WHAT THE TASK REQUIRES
Print the data below exactly, but only the lines from the one containing "# PBD challenge" down to the one containing "## I've decided", inclusive.

DATA RECORDS

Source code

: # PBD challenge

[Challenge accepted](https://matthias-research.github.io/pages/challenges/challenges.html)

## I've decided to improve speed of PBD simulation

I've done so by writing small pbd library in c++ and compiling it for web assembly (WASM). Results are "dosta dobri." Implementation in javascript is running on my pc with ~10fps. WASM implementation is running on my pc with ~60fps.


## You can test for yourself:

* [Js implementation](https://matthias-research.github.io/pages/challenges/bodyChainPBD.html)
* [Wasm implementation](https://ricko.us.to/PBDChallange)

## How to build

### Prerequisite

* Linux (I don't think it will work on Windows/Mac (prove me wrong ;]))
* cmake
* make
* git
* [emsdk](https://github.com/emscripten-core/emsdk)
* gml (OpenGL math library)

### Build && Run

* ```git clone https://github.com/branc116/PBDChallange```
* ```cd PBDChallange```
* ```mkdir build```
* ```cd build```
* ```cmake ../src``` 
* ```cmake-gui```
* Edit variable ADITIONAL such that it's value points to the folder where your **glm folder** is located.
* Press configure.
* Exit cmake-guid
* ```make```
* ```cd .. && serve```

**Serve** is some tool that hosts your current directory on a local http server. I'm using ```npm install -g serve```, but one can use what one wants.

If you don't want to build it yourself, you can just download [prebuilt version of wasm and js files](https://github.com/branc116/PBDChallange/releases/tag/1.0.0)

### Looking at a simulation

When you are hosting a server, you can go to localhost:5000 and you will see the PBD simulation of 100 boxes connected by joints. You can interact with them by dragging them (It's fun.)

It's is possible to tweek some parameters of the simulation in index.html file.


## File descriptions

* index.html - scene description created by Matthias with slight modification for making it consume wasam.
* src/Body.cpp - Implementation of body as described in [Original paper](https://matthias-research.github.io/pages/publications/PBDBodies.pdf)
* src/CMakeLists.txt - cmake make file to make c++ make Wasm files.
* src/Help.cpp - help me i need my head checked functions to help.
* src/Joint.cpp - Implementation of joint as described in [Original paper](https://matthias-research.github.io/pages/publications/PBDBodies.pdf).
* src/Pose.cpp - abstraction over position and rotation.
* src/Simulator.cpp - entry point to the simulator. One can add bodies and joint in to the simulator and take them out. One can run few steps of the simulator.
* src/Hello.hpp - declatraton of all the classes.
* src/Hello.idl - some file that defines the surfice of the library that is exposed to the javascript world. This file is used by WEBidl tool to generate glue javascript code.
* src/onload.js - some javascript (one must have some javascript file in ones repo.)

ANSWER TO THE PROBLEM
: # PBD challenge

[Challenge accepted](https://matthias-research.github.io/pages/challenges/challenges.html)

## I've decided to improve speed of PBD simulation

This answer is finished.